Il problema, per la salute umana, è che ci si limiti in conseguenza a chiedere e auspicare, non a imporre come la gravità della situazione certificata richiederebbe di far controllare tutti i capi d’abbigliamento con parti di pellicce animali e di farli ritirare dal mercato, proprio perchè non standardizzabili e quindi non sicuri.
Lasciamo da parte la tragedia dei milioni e milioni di animali uccisi ogni anno per confezionare orpelli a giacche a vento, piumini, cappotti, guanti, berretti.

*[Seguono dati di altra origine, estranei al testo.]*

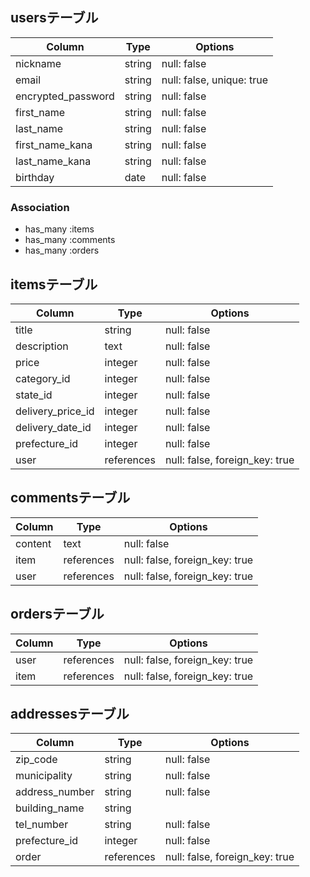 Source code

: ## usersテーブル

| Column             | Type    | Options                   |
| ------------------ | ------- | ------------------------- |
| nickname           | string  | null: false               |
| email              | string  | null: false, unique: true |
| encrypted_password | string  | null: false               |
| first_name         | string  | null: false               |
| last_name          | string  | null: false               |
| first_name_kana    | string  | null: false               |
| last_name_kana     | string  | null: false               |
| birthday           | date    | null: false               |

### Association
- has_many :items
- has_many :comments
- has_many :orders

## itemsテーブル

| Column            | Type       | Options                        |
| ----------------- | ---------- | ------------------------------ |
| title             | string     | null: false                    |
| description       | text       | null: false                    |
| price             | integer    | null: false                    |
| category_id       | integer    | null: false                    |
| state_id          | integer    | null: false                    |
| delivery_price_id | integer    | null: false                    |
| delivery_date_id  | integer    | null: false                    |
| prefecture_id     | integer    | null: false                    |
| user              | references | null: false, foreign_key: true |


## commentsテーブル

| Column  | Type       | Options                        |
| ------- | ---------- | ------------------------------ |
| content | text       | null: false                    |
| item    | references | null: false, foreign_key: true |
| user    | references | null: false, foreign_key: true |


## ordersテーブル

| Column         | Type       | Options                        |
| -------------- | ---------- | ------------------------------ |
| user           | references | null: false, foreign_key: true |
| item           | references | null: false, foreign_key: true |


## addressesテーブル

| Column         | Type       | Options                        |
| -------------- | ---------- | ------------------------------ |
| zip_code       | string     | null: false                    |
| municipality   | string     | null: false                    |
| address_number | string     | null: false                    |
| building_name  | string     |                                |
| tel_number     | string     | null: false                    |
| prefecture_id  | integer    | null: false                    |
| order          | references | null: false, foreign_key: true |
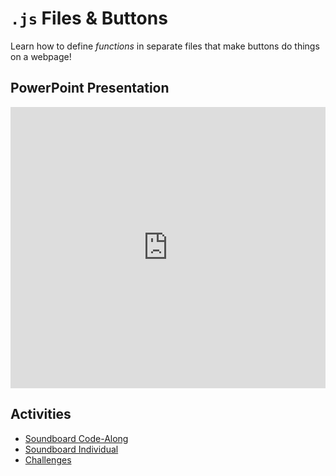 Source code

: # `.js` Files & Buttons
Learn how to define _functions_ in separate files that make buttons do things on a webpage!

## PowerPoint Presentation
<iframe src='https://view.officeapps.live.com/op/embed.aspx?src=https://hylandtechclub.com/web-102/Week04/JsFilesAndButtons.pptx' width='100%' height='450px' frameborder='0'></iframe>

## Activities
- [Soundboard Code-Along](SoundboardFollowAlongInstructions.md)
- [Soundboard Individual](SoundboardIndividualInstructions.md)
- [Challenges](Challenges.md) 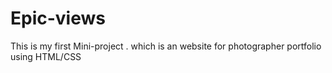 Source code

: # Epic-views
This is my first Mini-project . which is an website for photographer portfolio using HTML/CSS
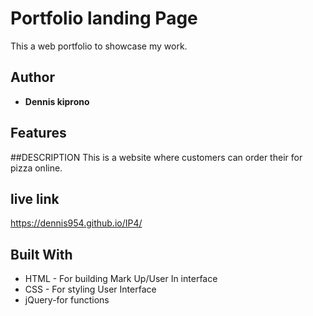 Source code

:# Portfolio landing Page

This a web portfolio to showcase my work.

## Author

* **Dennis kiprono**

## Features

##DESCRIPTION
This is a website where customers can order their for pizza online.
 
 ## live link
 https://dennis954.github.io/IP4/



## Built With

* HTML - For building Mark Up/User In interface
* CSS - For styling User Interface
* jQuery-for functions

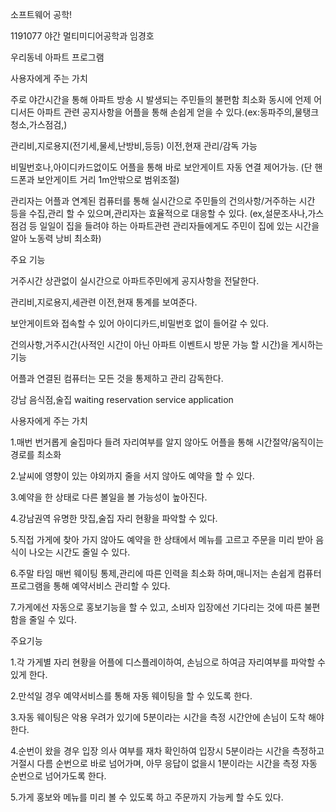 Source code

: ﻿소프트웨어 공학!
 
1191077 야간 멀티미디어공학과 임경호
 
우리동네 아파트 프로그램
 
사용자에게 주는 가치
 
주로 야간시간을 통해 아파트 방송 시 발생되는 주민들의 불편함 최소화 동시에 
언제 어디서든 아파트 관련 공지사항을 어플을 통해 손쉽게 얻을 수 있다.(ex:동파주의,물탱크청소,가스점검,)
 
관리비,지로용지(전기세,물세,난방비,등등) 이전,현재 관리/감독 가능
 
비밀번호나,아이디카드없이도 어플을 통해 바로 보안게이트 자동 연결 제어가능.
(단 핸드폰과 보안게이트 거리 1m안밖으로 범위조절)
 
관리자는 어플과 연계된 컴퓨터를 통해 실시간으로 주민들의 건의사항/거주하는 시간 등을 수집,관리 할 수 있으며,관리자는 효율적으로 대응할 수 있다. (ex,설문조사나,가스점검 등 일일이 집을 들려야 하는 아파트관련 관리자들에게도 주민이 집에 있는 시간을 알아 노동력 낭비 최소화)
 
주요 기능
 
거주시간 상관없이 실시간으로 아파트주민에게 공지사항을 전달한다.
 
관리비,지로용지,세관련 이전,현재 통계를 보여준다.
 
보안게이트와 접속할 수 있어 아이디카드,비밀번호 없이 들어갈 수 있다.
 
건의사항,거주시간(사적인 시간이 아닌 아파트 이벤트시 방문 가능 할 시간)을 게시하는 기능
 
어플과 연결된 컴퓨터는 모든 것을 통제하고 관리 감독한다.
 
 
 
 
 
 
 
강남 음식점,술집 waiting reservation service application
 
 
 
사용자에게 주는 가치
 
1.매번 번거롭게 술집마다 들려 자리여부를 알지 않아도 어플을 통해 시간절약/움직이는 경로를 최소화
 
2.날씨에 영향이 있는 야외까지 줄을 서지 않아도 예약을 할 수 있다.
 
3.예약을 한 상태로 다른 볼일을 볼 가능성이 높아진다.
 
4.강남권역 유명한 맛집,술집 자리 현황을 파악할 수 있다.
 
5.직접 가게에 찾아 가지 않아도 예약을 한 상태에서 메뉴를 고르고 주문을 미리 받아 음식이 나오는 시간도 줄일 수 있다.
 
6.주말 타임 매번 웨이팅 통제,관리에 따른 인력을 최소화 하며,매니저는 손쉽게 컴퓨터프로그램을 통해 예약서비스 관리할 수 있다.
 
7.가게에선 자동으로 홍보기능을 할 수 있고, 소비자 입장에선 기다리는 것에 따른 불편함을 줄일 수 있다.
 
주요기능
 
1.각 가게별 자리 현황을 어플에 디스플레이하여, 손님으로 하여금 자리여부를 파악할 수 있게 한다.
 
2.만석일 경우 예약서비스를 통해 자동 웨이팅을 할 수 있도록 한다.
 
3.자동 웨이팅은 악용 우려가 있기에 5분이라는 시간을 측정 시간안에 손님이 도착 해야 한다.
 
4.순번이 왔을 경우 입장 의사 여부를 재차 확인하여 입장시 5분이라는 시간을 측정하고 거절시 다름 순번으로 바로 넘어가며, 아무 응답이 없을시 1분이라는 시간을 측정 자동 순번으로 넘어가도록 한다.
 
5.가게 홍보와 메뉴를 미리 볼 수 있도록 하고 주문까지 가능케 할 수도 있다. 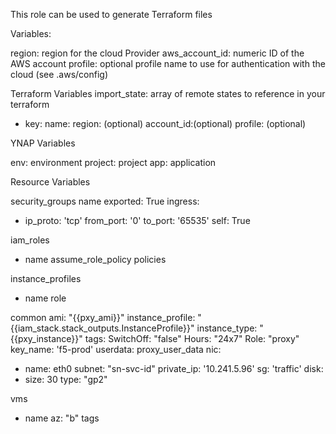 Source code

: This role can be used to generate Terraform files

Variables:

region: region for the cloud Provider
aws_account_id: numeric ID of the AWS account
profile: optional profile name to use for authentication with the cloud
         (see .aws/config)

Terraform Variables
import_state: array of remote states to reference in your terraform
- key:
  name:
  region: (optional)
  account_id:(optional)
  profile:   (optional)


YNAP Variables

env: environment
project: project
app: application


Resource Variables

security_groups
  name
  exported: True
  ingress:
  - ip_proto: 'tcp'
    from_port: '0'
    to_port: '65535'
    self: True

iam_roles
- name
  assume_role_policy
  policies

instance_profiles
- name
  role

common
  ami: "{{pxy_ami}}"
  instance_profile: "{{iam_stack.stack_outputs.InstanceProfile}}"
  instance_type: "{{pxy_instance}}"
  tags:
    SwitchOff: "false"
    Hours: "24x7"
    Role: "proxy"
  key_name: 'f5-prod'
  userdata: proxy_user_data
  nic:
  - name: eth0
    subnet: "sn-svc-id"
    private_ip: '10.241.5.96'
    sg: 'traffic'
  disk:
  - size: 30
    type: "gp2"

vms
- name
  az: "b"
  tags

Ma il cloro trivalente ed esavalente rinvenuti fanno male agli umani e in primis ai bambini per i quali erano venduti i capi oggetto della nostra inchiesta ToxicFur2.
Ministro della Salute Beatrice Lorenzin, lei ne acquisterebbe per i suoi due gemellini? E come si sente sapendo che alcuni dei capi da noi esaminati con sostanze potenzialmente cancerogene D&G e Woolrich sono ancora in commercio solo perchè il giorno in cui i Carabinieri NAS sono andati ad acquistarli, non erano disponibili in un negozio?
Dobbiamo sperare solo nelle autonome decisioni delle società produttrici, come la Spazio Sei di Carpi che aveva prodotto uno dei piumini tossici a marchio Bluemarine e solo oggi, come abbiamo letto sulla Gazzetta di Modena, ha dichiarato che “anche in conseguenza a questa vicenda, abbiamo eliminato dalle nostre produzioni capi che abbiano parti di pelliccia di animali”?